As the light source, for example, in the case of ultraviolet rays, a Deep UV lamp, a low-pressure mercury lamp, a high-pressure mercury lamp, an ultrahigh-pressure mercury lamp, a halogen lamp, a laser light source (light source such as a helium-cadmium laser or an excimer laser) may be used. it can. The amount of irradiation light (irradiation energy) varies depending on the thickness of the coating film, but may be, for example, about 50 to 10,000 mJ / cm ² , preferably 70 to 7000 mJ / cm ² , and more preferably about 100 to 5000 mJ / cm ² .

  In the case of an electron beam, a method of irradiating an electron beam with an exposure source such as an electron beam irradiation apparatus can be used. The irradiation amount (dose) varies depending on the thickness of the coating film, but is, for example, about 1 to 200 kGy (gray), preferably 5 to 150 kGy, and more preferably 10 to 100 kGy (particularly 20 to 80 kGy). The acceleration voltage is, for example, about 10 to 1000 kV, preferably about 50 to 500 kV, and more preferably about 100 to 300 kV.

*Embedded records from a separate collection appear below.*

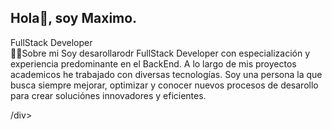 ## Hola👋, soy Maximo.

<div>
  FullStack Developer
</div>


<div>
🧑‍🦱Sobre mi
Soy desarollarodr FullStack Developer con especialización y experiencia predominante en el BackEnd. A lo largo de mis proyectos academicos he trabajado con diversas tecnologías. Soy una persona la que busca siempre mejorar, optimizar y conocer nuevos procesos de desarollo para crear soluciónes innovadores y eficientes.
  
/div>

<div>
  
</div>

<!--
**MaximoStefanutti/MaximoStefanutti** is a ✨ _special_ ✨ repository because its `README.md` (this file) appears on your GitHub profile.

Here are some ideas to get you started:

- 🔭 I’m currently working on ...
- 🌱 I’m currently learning ...
- 👯 I’m looking to collaborate on ...
- 🤔 I’m looking for help with ...
- 💬 Ask me about ...
- 📫 How to reach me: ...
- 😄 Pronouns: ...
- ⚡ Fun fact: ...
-->
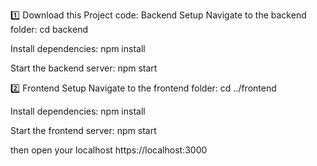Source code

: 1️⃣ Download this Project code: Backend Setup Navigate to the backend folder: cd backend

Install dependencies: npm install

Start the backend server: npm start

2️⃣ Frontend Setup Navigate to the frontend folder: cd ../frontend

Install dependencies: npm install

Start the frontend server: npm start

then open your localhost https://localhost:3000
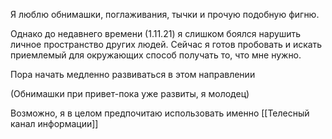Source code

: Я люблю обнимашки, поглаживания, тычки и прочую подобную фигню. 

Однако до недавнего времени (1.11.21) я слишком боялся нарушить личное пространство других людей. Сейчас я готов пробовать и искать приемлемый для окружающих способ получать то, что мне нужно.

Пора начать медленно развиваться в этом направлении

(Обнимашки при привет-пока уже развиты, я молодец)

Возможно, я в целом предпочитаю использовать именно [[Телесный канал информации]]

  In addition, you may perform irradiation of an active energy ray in inert gas (for example, nitrogen gas, argon gas, helium gas etc.) atmosphere if necessary.

  In order to improve the adhesion of the transparent conductive layer to the hard coat layer, the hard coat layer may be subjected to a surface treatment. Examples of the surface treatment include conventional surface treatments such as corona discharge treatment, flame treatment, plasma treatment, ozone and ultraviolet irradiation treatment.

(Transparent conductive layer formation process)
The transparent conductive layer formed of a conductive inorganic compound is not particularly limited as long as it is a method capable of forming a thin film containing a metal or a metal compound, and can be formed using a conventional film forming method. Examples of the film formation method include physical vapor deposition (PVD) [for example, vacuum deposition, flash deposition, electron beam deposition, ion beam deposition, ion plating (for example, HCD, electron beam RF). Method, arc discharge method, etc.), sputtering method (eg, DC discharge method, radio frequency (RF) discharge method, magnetron method, etc.), molecular beam epitaxy method, laser ablation method, etc.], chemical vapor phase method (CVD) [eg, , Thermal CVD method, plasma CVD method, MOCVD method (metal organic chemical vapor deposition method), photo CVD method, etc.], ion beam mixing method, ion implantation method and the like. Of these film formation methods, physical vapor deposition methods such as vacuum deposition, ion plating, and sputtering, and chemical vapor deposition are widely used, and sputtering and plasma CVD (particularly sputtering) are preferred. .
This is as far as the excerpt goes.